After one year of testing, Twitter is launching an offensive tweet warning feature for iOS and Android users that will encourage people to pause and reconsider a potentially “mean,” harmful, or offensive reply before they hit send.
The feature is currently enabled for all accounts that are set to English in their language settings and is currently rolling out for iOS and Android.
“We began testing prompts last year that encouraged people to pause and reconsider a potentially harmful or offensive reply — such as insults, strong language, or hateful remarks — before Tweeting it. Once prompted, people had an opportunity to take a moment and make edits, delete, or send the reply as is.”
Twitter says the prompts resulted in people sending “less potentially offensive replies across the service:”

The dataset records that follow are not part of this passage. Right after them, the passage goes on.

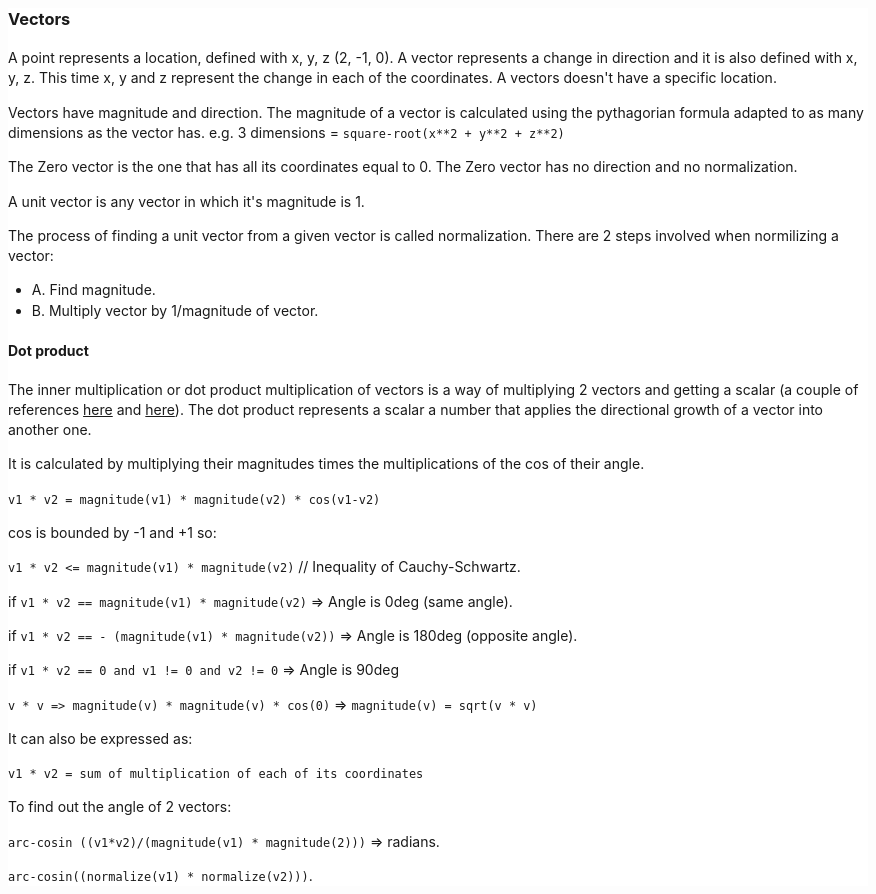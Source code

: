 ### Vectors


A point represents a location, defined with x, y, z (2, -1, 0).
A vector represents a change in direction and it is also defined with x, y, z.
This time x, y and z represent the change in each of the coordinates.
A vectors doesn't have a specific location.


Vectors have magnitude and direction. The magnitude of a vector is calculated
using the pythagorian formula adapted to as many dimensions as the vector has.
e.g. 3 dimensions = `square-root(x**2 + y**2 + z**2)`


The Zero vector is the one that has all its coordinates equal to 0. The Zero
vector has no direction and no normalization.

A unit vector is any vector in which it's magnitude is 1.

The process of finding a unit vector from a given vector is called normalization.
There are 2 steps involved when normilizing a vector:
- A. Find magnitude.
- B. Multiply vector by 1/magnitude of vector.

#### Dot product
The inner multiplication or dot product multiplication of vectors is a way of
multiplying 2 vectors and getting a scalar (a couple of references [here](http://betterexplained.com/articles/vector-calculus-understanding-the-dot-product/) and [here](http://mathworld.wolfram.com/InnerProduct.html)).
The dot product represents a scalar a number that applies the directional growth
of a vector into another one.

It is calculated by multiplying their magnitudes times the multiplications of the
cos of their angle.

`v1 * v2 = magnitude(v1) * magnitude(v2) * cos(v1-v2)`

cos is bounded by -1 and +1 so:

`v1 * v2 <= magnitude(v1) * magnitude(v2)` // Inequality of Cauchy-Schwartz.

if `v1 * v2 == magnitude(v1) * magnitude(v2)` => Angle is 0deg (same angle).

if `v1 * v2 == - (magnitude(v1) * magnitude(v2))` => Angle is 180deg
(opposite angle).

if `v1 * v2 == 0 and v1 != 0 and v2 != 0` => Angle is 90deg

`v * v => magnitude(v) * magnitude(v) * cos(0)` => `magnitude(v) = sqrt(v * v)`

It can also be expressed as:

`v1 * v2 = sum of multiplication of each of its coordinates`

To find out the angle of 2 vectors:

`arc-cosin ((v1*v2)/(magnitude(v1) * magnitude(2)))` => radians.

`arc-cosin((normalize(v1) * normalize(v2)))`.
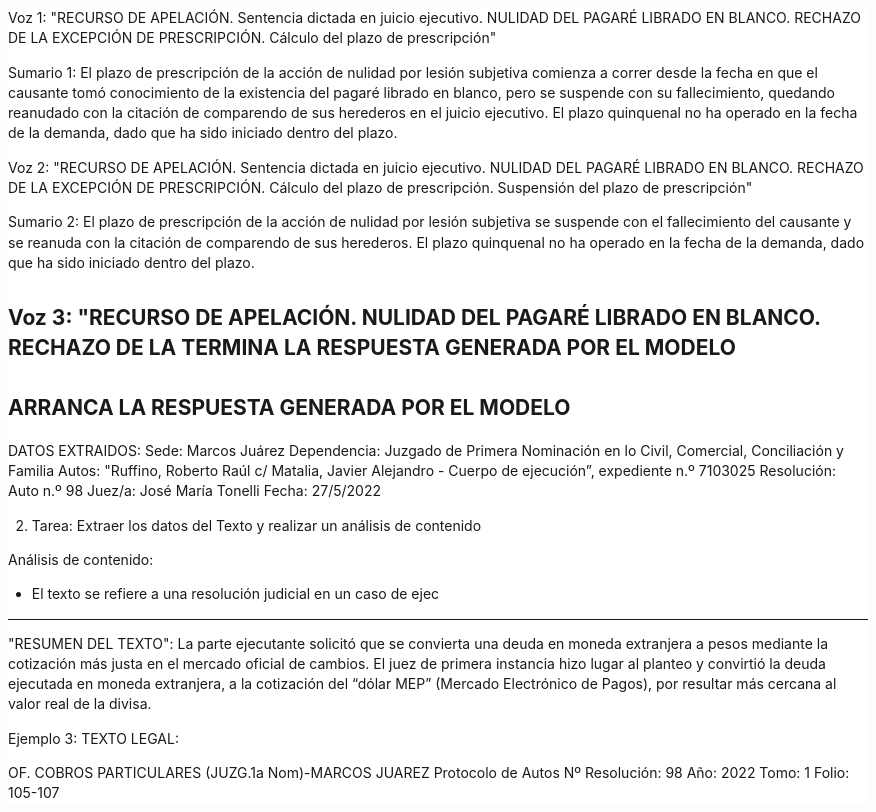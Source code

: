 Voz 1: "RECURSO DE APELACIÓN. Sentencia dictada en juicio ejecutivo. NULIDAD DEL
PAGARÉ LIBRADO EN BLANCO. RECHAZO DE LA EXCEPCIÓN DE PRESCRIPCIÓN.
Cálculo del plazo de prescripción"

Sumario 1: El plazo de prescripción de la acción de nulidad por lesión subjetiva comienza a
correr desde la fecha en que el causante tomó conocimiento de la existencia del pagaré librado
en blanco, pero se suspende con su fallecimiento, quedando reanudado con la citación de
comparendo de sus herederos en el juicio ejecutivo. El plazo quinquenal no ha operado en la
fecha de la demanda, dado que ha sido iniciado dentro del plazo.

Voz 2: "RECURSO DE APELACIÓN. Sentencia dictada en juicio ejecutivo. NULIDAD DEL
PAGARÉ LIBRADO EN BLANCO. RECHAZO DE LA EXCEPCIÓN DE PRESCRIPCIÓN.
Cálculo del plazo de prescripción. Suspensión del plazo de prescripción"

Sumario 2: El plazo de prescripción de la acción de nulidad por lesión subjetiva se suspende
con el fallecimiento del causante y se reanuda con la citación de comparendo de sus herederos.
El plazo quinquenal no ha operado en la fecha de la demanda, dado que ha sido iniciado
dentro del plazo.

Voz 3: "RECURSO DE APELACIÓN. NULIDAD DEL PAGARÉ LIBRADO EN BLANCO.
RECHAZO DE LA
TERMINA LA RESPUESTA GENERADA POR EL MODELO
-------------------
ARRANCA LA RESPUESTA GENERADA POR EL MODELO
-------------------
DATOS EXTRAIDOS:
Sede: Marcos Juárez
Dependencia: Juzgado de Primera Nominación en lo Civil, Comercial, Conciliación y Familia
Autos: "Ruffino, Roberto Raúl c/ Matalia, Javier Alejandro - Cuerpo de ejecución”, expediente n.º 7103025
Resolución: Auto n.º 98
Juez/a: José María Tonelli
Fecha: 27/5/2022

2. Tarea: Extraer los datos del Texto y realizar un análisis de contenido

Análisis de contenido:

* El texto se refiere a una resolución judicial en un caso de ejec
-------------------
"RESUMEN DEL TEXTO":
La parte ejecutante solicitó que se convierta una deuda en moneda extranjera a
pesos mediante la cotización más justa en el mercado oficial de cambios. El juez de
primera instancia hizo lugar al planteo y convirtió la deuda ejecutada en moneda
extranjera, a la cotización del “dólar MEP” (Mercado Electrónico de Pagos), por
resultar más cercana al valor real de la divisa. 

Ejemplo 3:
TEXTO LEGAL:

OF. COBROS PARTICULARES (JUZG.1a
Nom)-MARCOS JUAREZ
Protocolo de Autos
Nº Resolución: 98
Año: 2022 Tomo: 1 Folio: 105-107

- If prompted, 34% of people revised their initial reply or decided not to send their reply at all.
- After being prompted once, people composed, on average, 11% fewer offensive replies in the future.
- If prompted, people were less likely to receive offensive and harmful replies back.
Twitter incorporated these prompts into the system as follows:
- Consideration of the nature of the relationship between the author and replier, including how often they interact. For example, if two accounts follow and reply to each other often, there’s a higher likelihood that they have a better understanding of the preferred tone of communication.
- Adjustments to our technology to better account for situations in which language may be reclaimed by underrepresented communities and used in non-harmful ways.
- Improvement to our technology to more accurately detect strong language, including profanity.
- Created an easier way for people to let us know if they found the prompt helpful or relevant.